Improving Current Treatments. Despite the great results of TKI therapy in chronic phase CML, many trials are looking at further optimization. Research includes
- Determining which chronic-phase patients should receive which TKI as initial therapy
- Establishing the best time to switch patients to second-line therapy
- Finding out whether deeper responses are achieved when other agents are added to TKIs
- Preventing and/or predicting long-term side effects of TKIs
- Determining which patients can successfully discontinue TKI therapy
New Drug Therapies. TKIs treat CML by targeting the BCR-ABL protein that directs the growth of the leukemia cells. It is not uncommon, however, for CML not to respond, to respond partially, or to become resistant to these drugs. ABL001 is an investigational drug designed to deactivate the BCR-ABL protein. Currently, TKI treatments target the BCR-ABL protein, but ABL001 targets a different location on the protein. Researchers are also studying the drug rebastinib. Rebastinib is a new TKI that is also designed to overcome imatinib resistance by binding to a different location on the BCR-ABL protein. Rebastinib may work against resistant mutations including the T315I mutation.

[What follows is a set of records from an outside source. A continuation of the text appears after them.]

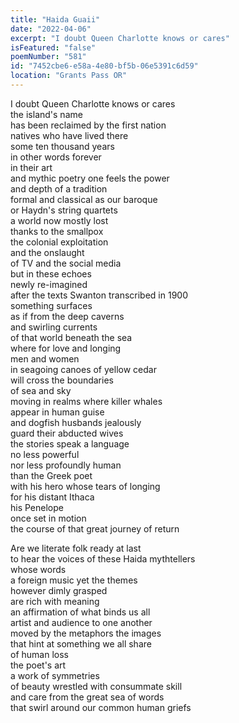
 ```yaml
---
title: "Haida Guaii"
date: "2022-04-06"
excerpt: "I doubt Queen Charlotte knows or cares"
isFeatured: "false"
poemNumber: "581"
id: "7452cbe6-e58a-4e80-bf5b-06e5391c6d59"
location: "Grants Pass OR"
---
```


I doubt Queen Charlotte knows or cares  
the island's name  
has been reclaimed by the first nation  
natives who have lived there  
some ten thousand years  
in other words forever  
in their art  
and mythic poetry one feels the power  
and depth of a tradition  
formal and classical as our baroque  
or Haydn's string quartets  
a world now mostly lost  
thanks to the smallpox  
the colonial exploitation  
and the onslaught  
of TV and the social media  
but in these echoes  
newly re-imagined  
after the texts Swanton transcribed in 1900  
something surfaces  
as if from the deep caverns  
and swirling currents  
of that world beneath the sea  
where for love and longing  
men and women  
in seagoing canoes of yellow cedar  
will cross the boundaries  
of sea and sky  
moving in realms where killer whales  
appear in human guise  
and dogfish husbands jealously  
guard their abducted wives  
the stories speak a language  
no less powerful  
nor less profoundly human  
than the Greek poet  
with his hero whose tears of longing  
for his distant Ithaca  
his Penelope  
once set in motion  
the course of that great journey of return

Are we literate folk ready at last  
to hear the voices of these Haida mythtellers  
whose words  
a foreign music yet the themes  
however dimly grasped  
are rich with meaning  
an affirmation of what binds us all  
artist and audience to one another  
moved by the metaphors the images  
that hint at something we all share  
of human loss  
the poet's art  
a work of symmetries  
of beauty wrestled with consummate skill  
and care from the great sea of words  
that swirl around our common human griefs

Disease Eradication Strategies. Even after it seems as though CML has been successfully treated, a very small number of leukemia stem cells may remain in the patient’s blood and marrow. This condition is referred to as “minimal residual disease” (MRD). These stem cells appear to be resistant to TKI therapy. This has led to strategies aimed at targeting the stem cell signaling pathways that are involved in the cells’ survival. Researchers are trying to obtain a better understanding of the mechanisms leading to CML leukemic stem cell survival. One area of research involves inhibitors of a protein called “smoothened” (SMO). The inhibitors are expected to target the SMO protein found on CML stem cells while sparing normal blood stem cells. A number of additional pathways are being studied, and there are ongoing efforts to assess their importance in CML patients.

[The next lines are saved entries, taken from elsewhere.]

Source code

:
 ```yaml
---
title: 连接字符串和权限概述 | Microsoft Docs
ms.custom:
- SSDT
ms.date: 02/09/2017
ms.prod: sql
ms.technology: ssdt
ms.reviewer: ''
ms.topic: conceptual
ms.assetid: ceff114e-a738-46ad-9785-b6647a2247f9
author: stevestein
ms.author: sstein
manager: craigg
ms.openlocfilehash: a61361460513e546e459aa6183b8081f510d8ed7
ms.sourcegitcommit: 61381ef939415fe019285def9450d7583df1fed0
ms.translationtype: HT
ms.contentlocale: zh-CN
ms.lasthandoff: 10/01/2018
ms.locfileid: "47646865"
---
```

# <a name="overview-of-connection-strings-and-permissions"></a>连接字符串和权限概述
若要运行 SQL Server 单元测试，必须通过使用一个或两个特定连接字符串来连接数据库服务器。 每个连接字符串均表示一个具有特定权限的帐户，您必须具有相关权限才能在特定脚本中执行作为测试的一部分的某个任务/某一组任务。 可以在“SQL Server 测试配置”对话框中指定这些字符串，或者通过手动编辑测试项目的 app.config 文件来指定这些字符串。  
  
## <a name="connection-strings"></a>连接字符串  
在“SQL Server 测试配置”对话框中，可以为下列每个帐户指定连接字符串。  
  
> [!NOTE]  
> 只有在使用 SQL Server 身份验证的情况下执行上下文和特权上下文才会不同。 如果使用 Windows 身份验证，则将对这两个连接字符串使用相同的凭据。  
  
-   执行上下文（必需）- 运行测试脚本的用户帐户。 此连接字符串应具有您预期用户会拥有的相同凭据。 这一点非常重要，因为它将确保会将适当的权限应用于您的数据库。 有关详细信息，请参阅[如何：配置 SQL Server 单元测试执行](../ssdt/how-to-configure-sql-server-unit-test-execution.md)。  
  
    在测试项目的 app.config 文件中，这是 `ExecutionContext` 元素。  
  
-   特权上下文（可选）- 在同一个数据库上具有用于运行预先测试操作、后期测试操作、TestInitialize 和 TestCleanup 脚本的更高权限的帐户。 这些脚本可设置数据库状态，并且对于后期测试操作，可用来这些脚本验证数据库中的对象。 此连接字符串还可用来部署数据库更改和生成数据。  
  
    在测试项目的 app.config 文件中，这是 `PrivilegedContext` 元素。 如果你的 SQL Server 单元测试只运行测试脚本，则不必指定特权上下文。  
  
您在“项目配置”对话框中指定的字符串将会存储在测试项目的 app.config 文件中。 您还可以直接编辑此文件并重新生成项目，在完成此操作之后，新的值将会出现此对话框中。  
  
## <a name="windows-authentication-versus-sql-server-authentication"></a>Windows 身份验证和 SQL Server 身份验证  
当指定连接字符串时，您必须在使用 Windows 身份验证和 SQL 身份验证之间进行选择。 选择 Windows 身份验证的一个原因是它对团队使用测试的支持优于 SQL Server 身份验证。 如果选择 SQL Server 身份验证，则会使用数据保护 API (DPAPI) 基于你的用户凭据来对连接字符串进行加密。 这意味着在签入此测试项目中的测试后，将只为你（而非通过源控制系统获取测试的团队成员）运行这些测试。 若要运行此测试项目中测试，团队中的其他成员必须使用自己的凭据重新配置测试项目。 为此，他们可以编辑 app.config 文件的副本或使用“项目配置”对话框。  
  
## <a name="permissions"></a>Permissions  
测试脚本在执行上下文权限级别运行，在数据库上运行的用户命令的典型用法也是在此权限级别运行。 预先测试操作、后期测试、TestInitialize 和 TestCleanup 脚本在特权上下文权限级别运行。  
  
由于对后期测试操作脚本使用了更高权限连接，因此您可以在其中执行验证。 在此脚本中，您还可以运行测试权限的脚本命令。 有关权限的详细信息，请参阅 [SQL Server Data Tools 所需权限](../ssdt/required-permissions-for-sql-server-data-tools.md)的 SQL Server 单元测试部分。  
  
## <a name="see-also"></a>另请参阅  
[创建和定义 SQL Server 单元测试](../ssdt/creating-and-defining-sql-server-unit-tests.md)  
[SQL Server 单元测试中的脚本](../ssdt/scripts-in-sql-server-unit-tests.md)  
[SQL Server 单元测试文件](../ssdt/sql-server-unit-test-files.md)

TKI Discontinuation Studies. Treatment of CML with TKIs has advanced to a point where many patients achieve either very low or undetectable levels of the BCR-ABL gene in their blood. Researchers are studying whether some patients with deep and sustained molecular responses can safely discontinue TKI treatment and experience a treatment-free remission.
In one clinical trial, approximately 40 percent of CML patients who had achieved a complete molecular remission for at least 2 years were able to stop their TKI therapy without relapsing. Further, those who did relapse were able to restore remissions by resuming their TKI therapy. Additional research is still needed to establish criteria for safely ending TKI therapy. At this time, discontinuing TKI therapy should only be done within the confines of a clinical trial.

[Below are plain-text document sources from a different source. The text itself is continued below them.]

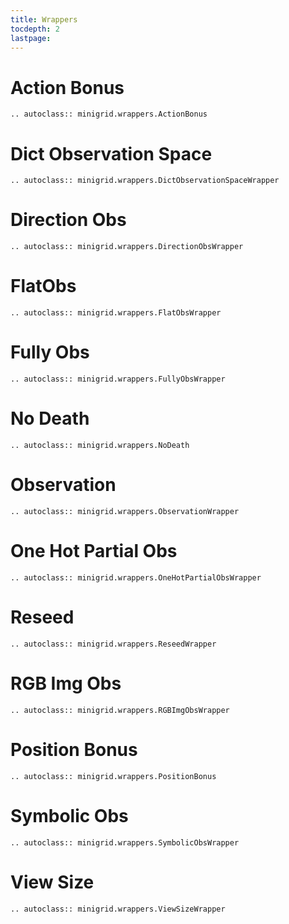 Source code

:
```yaml
---
title: Wrappers
tocdepth: 2
lastpage:
---
```


# Action Bonus

```{eval-rst}
.. autoclass:: minigrid.wrappers.ActionBonus
```

# Dict Observation Space

```{eval-rst}
.. autoclass:: minigrid.wrappers.DictObservationSpaceWrapper
```

# Direction Obs

```{eval-rst}
.. autoclass:: minigrid.wrappers.DirectionObsWrapper
```

# FlatObs

```{eval-rst}
.. autoclass:: minigrid.wrappers.FlatObsWrapper
```

# Fully Obs

```{eval-rst}
.. autoclass:: minigrid.wrappers.FullyObsWrapper
```

# No Death

```{eval-rst}
.. autoclass:: minigrid.wrappers.NoDeath
```

# Observation

```{eval-rst}
.. autoclass:: minigrid.wrappers.ObservationWrapper
```

# One Hot Partial Obs

```{eval-rst}
.. autoclass:: minigrid.wrappers.OneHotPartialObsWrapper
```

# Reseed

```{eval-rst}
.. autoclass:: minigrid.wrappers.ReseedWrapper
```

# RGB Img Obs

```{eval-rst}
.. autoclass:: minigrid.wrappers.RGBImgObsWrapper
```

# Position Bonus

```{eval-rst}
.. autoclass:: minigrid.wrappers.PositionBonus
```

# Symbolic Obs

```{eval-rst}
.. autoclass:: minigrid.wrappers.SymbolicObsWrapper
```

# View Size

```{eval-rst}
.. autoclass:: minigrid.wrappers.ViewSizeWrapper
```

Vaccine Therapy. Various forms of vaccine therapy are being studied to see whether they can reduce or eliminate residual leukemia cells in CML patients. TKIs destroy most leukemic cells in the body, but in most patients, some of the cancerous cells remain. These remaining cells can cause a relapse, especially if the TKI therapy is stopped. Researchers are trying to find ways to help the immune system recognize the difference between normal cells and CML cells so the immune system can attack the cancer cells remaining after TKI therapy. See the free LLS booklet, Immunotherapy Facts for information about the development of blood cancer vaccines.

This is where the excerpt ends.